Rouge & Vert , le journal des Alternatifs
 
http://www.alternatifs.org/
 
a interrogé José Bové sur son actualité militante
(le soutien à l’USTKE et la lutte contre les OGM).
 
Nous sommes aussi revenus sur la présidentielle et les suites de cette campagne.
 
Rouge & Vert  : Tu es très impliqué dans le soutien aux militants de l’USTKE victimes de répressions policières et judiciaires en. Peux-tu revenir sur cette lutte?
José Bové  : Je parlerais plutôt de Kanaky que de Nouvelle-Calédonie, car c’est bien le cadre d’action de l’USTKE, le seul syndicat indépendantiste et aussi le premier syndicat en terme de représentativité, très loin devant les autres, avec une implantation très forte dans le publique comme dans le privé. L’USTKE, à partir de sa réflexion syndicale, a décidé de favoriser l’émergence d’un nouveau parti politique, le Parti Travailliste (créé au mois de novembre dernier). Ces militants avaient soutenu notre campagne présidentielle*, se sont présentés aux législatives et aux municipales. Ils ont arraché des élus dans la totalité des communes et ils ont gagné une commune dans le Nord. Entre le syndicat, acteur social incontournable, et son parti, réellement indépendantiste, et qui bouscule les indépendantistes «institutionnels», l’USTKE devient vraiment le syndicat à abattre à la fois pour le MEDEF local et pour l’Etat français.
 
Rouge & Vert : Quelle est l’origine du conflit actuel ?

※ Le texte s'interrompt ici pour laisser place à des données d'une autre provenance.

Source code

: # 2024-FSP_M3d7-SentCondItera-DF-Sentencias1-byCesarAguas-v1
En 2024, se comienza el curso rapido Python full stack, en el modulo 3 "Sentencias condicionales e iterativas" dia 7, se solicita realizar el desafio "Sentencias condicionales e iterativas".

José Bové  : Un licenciement abusif chez Véolia. Un chauffeur ramène la caisse de son bus un matin parce qu’il n’y avait personne la veille dans les bureaux à qui la remettre. Il est accusé de vol et licencié. Il y a négociation. Un protocole d’accord est signé en janvier 2007. Il n’est toujours pas appliqué aujourd’hui. En Novembre, les camarades de son entreprise se mettent en grève, soutenus par l’USTKE, et installent des piquets de grève. La tension monte et en Janvier 2008, à l’aube, les gendarmes et le GIPS (forces de police cagoulées, flash-balls et compagnie) encerclent puis chargent les militants présents. Des violences policières absolument invraisemblables ! Des gens tabassés à terre, attachés les uns sur les autres et entassé par 20 dans les fourgons de police. 50 arrestations et 15 personnes jugées en comparutions immédiates pour « attroupement armé » parce qu’ils ont jeté des cailloux ! Comme ils refusent la comparution immédiate, ils sont emprisonnés un mois A la mi février le procès à lieu. Ils sont libérés à l’audience. En effet, on ne peut pas juger en comparution immédiate pour attroupement, car l’attroupement, et c’est une information importante pour un journal militant, est le dernier délit politique du code pénal. Il date de 1848 et a été renforcé en 1934, après les affrontements de la place de la concorde avec les cagoulards. Les délits politiques imposent automatiquement une enquête, et donc interdisent la comparution immédiate. On a donc obtenu leur libération.
 
Rouge & Vert : Au même moment, il y avait le siège de l’USTKE...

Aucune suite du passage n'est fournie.